García-Castañon says she’s one of only a few academics studying spousal political socialization in immigrants. She notes that most of the research into political socialization focuses on native-born citizens whose values start forming in adolescence. By the time they’re married, their political beliefs are formed. Adult immigrants are a different story, and the limited research on immigrant political behavior doesn’t account for the role that spouses play in shaping political values, García-Castañon said.
“Assuming immigrants are here on an individual basis is an inaccurate portrayal of how citizenship develops,” she said. “If immigrants don’t understand something they’re going to turn to the person they trust the most, which is often their partner or spouse. They’re engaging with their families, and those pathways shape how they see citizenship.”
According to García-Castañon, most studies on political behavior simply focus on whether people are voting or not. That’s too limiting, in her view.
“Immigrants don’t feel like members of the community because they vote,” she said. “They feel like members of communities because they can have offhand conversations about politics with their neighbors.

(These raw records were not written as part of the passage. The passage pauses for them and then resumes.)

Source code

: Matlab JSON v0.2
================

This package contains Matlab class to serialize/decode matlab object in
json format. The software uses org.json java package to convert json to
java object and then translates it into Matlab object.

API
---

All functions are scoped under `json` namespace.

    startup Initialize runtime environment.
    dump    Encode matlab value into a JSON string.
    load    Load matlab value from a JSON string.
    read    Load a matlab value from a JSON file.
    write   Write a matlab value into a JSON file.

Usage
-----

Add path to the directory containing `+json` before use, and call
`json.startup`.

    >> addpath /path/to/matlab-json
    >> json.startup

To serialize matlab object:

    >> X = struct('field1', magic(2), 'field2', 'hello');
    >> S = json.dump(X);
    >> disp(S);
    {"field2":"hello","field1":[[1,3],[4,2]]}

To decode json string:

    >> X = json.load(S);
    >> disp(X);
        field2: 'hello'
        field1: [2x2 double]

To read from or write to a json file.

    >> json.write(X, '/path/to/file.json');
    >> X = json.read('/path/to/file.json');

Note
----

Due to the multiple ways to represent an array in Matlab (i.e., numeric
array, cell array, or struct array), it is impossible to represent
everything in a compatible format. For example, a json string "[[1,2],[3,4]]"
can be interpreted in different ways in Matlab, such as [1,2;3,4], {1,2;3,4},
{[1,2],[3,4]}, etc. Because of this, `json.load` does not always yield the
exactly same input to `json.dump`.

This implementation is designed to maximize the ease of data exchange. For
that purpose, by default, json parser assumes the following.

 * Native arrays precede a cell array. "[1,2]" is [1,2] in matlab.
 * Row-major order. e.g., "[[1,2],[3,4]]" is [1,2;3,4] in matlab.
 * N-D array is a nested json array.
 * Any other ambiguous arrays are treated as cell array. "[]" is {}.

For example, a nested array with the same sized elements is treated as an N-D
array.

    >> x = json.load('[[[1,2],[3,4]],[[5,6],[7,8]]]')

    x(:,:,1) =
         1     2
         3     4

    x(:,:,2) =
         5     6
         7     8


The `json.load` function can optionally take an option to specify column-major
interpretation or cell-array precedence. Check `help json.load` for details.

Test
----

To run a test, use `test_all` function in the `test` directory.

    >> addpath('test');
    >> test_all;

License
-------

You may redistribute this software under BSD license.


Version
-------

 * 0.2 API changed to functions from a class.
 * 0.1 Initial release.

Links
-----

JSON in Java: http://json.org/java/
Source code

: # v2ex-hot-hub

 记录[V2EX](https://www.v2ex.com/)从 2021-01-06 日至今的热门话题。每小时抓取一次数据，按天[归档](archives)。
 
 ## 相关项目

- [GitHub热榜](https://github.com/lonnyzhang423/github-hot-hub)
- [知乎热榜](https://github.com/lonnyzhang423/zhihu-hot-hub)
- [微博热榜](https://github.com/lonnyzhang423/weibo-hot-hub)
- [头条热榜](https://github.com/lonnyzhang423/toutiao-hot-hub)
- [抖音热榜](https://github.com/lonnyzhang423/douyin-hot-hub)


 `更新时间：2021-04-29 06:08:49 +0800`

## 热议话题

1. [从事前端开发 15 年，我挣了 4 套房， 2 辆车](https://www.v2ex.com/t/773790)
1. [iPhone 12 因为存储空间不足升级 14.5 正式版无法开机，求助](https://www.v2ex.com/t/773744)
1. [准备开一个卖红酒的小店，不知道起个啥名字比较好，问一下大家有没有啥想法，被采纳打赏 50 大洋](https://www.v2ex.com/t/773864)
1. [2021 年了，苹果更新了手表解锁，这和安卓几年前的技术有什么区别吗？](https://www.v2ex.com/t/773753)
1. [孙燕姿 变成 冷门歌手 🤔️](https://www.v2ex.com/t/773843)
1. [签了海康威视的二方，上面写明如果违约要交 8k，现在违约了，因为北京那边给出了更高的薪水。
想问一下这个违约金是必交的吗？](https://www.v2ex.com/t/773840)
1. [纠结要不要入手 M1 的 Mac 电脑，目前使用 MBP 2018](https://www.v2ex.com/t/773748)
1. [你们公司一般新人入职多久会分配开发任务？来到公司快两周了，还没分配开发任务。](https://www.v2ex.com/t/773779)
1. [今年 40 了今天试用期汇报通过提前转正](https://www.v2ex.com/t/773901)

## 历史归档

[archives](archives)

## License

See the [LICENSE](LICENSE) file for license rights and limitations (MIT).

If they feel safe enough to have these conversations they will, but they have to feel like their neighbor isn’t going to call ICE or profile them.”
Such concerns aren’t unfounded, of course. America’s attitudes on immigration have shifted in recent years, and that directly impacts conversations between spouses and shapes how couples view citizenship.
“If a government targets a person’s family, family becomes a weapon against the immigrant community,” García-Castañon said. “You see this in policies like DACA [Deferred Action for Childhood Arrivals] where immigrants are hesitant to register because they’re afraid of giving out personal information that could be turned against them, or their families. If they have other family members who are undocumented, but ineligible for DACA or similar protections, there is a fear that seeking out this aid or benefit could result in their family or community being targeted.””
The anti-immigrant climate has other repercussions. Immigrants also won’t feel like they belong, and that mindset can leave a lasting imprint on future generations, García-Castañon adds. “They start to see citizenship as something that should be avoided, because the message they’re getting is that nobody wants them here,” she said.
To conduct her study, García-Castañon used qualitative and quantitative data from surveys she conducted with Mexican-origin households in Arizona and Washington. She asked respondents to talk about their experiences with politics in their home country and in their new country. She found that not only do spouses share information and help each other grasp nuances, they can also pave the way for taking action.
“The way spouses engage with each other isn’t just, ‘Hey, honey — how are you doing?’ but rather, ‘Hey, honey — do you want to go protest?'” she said.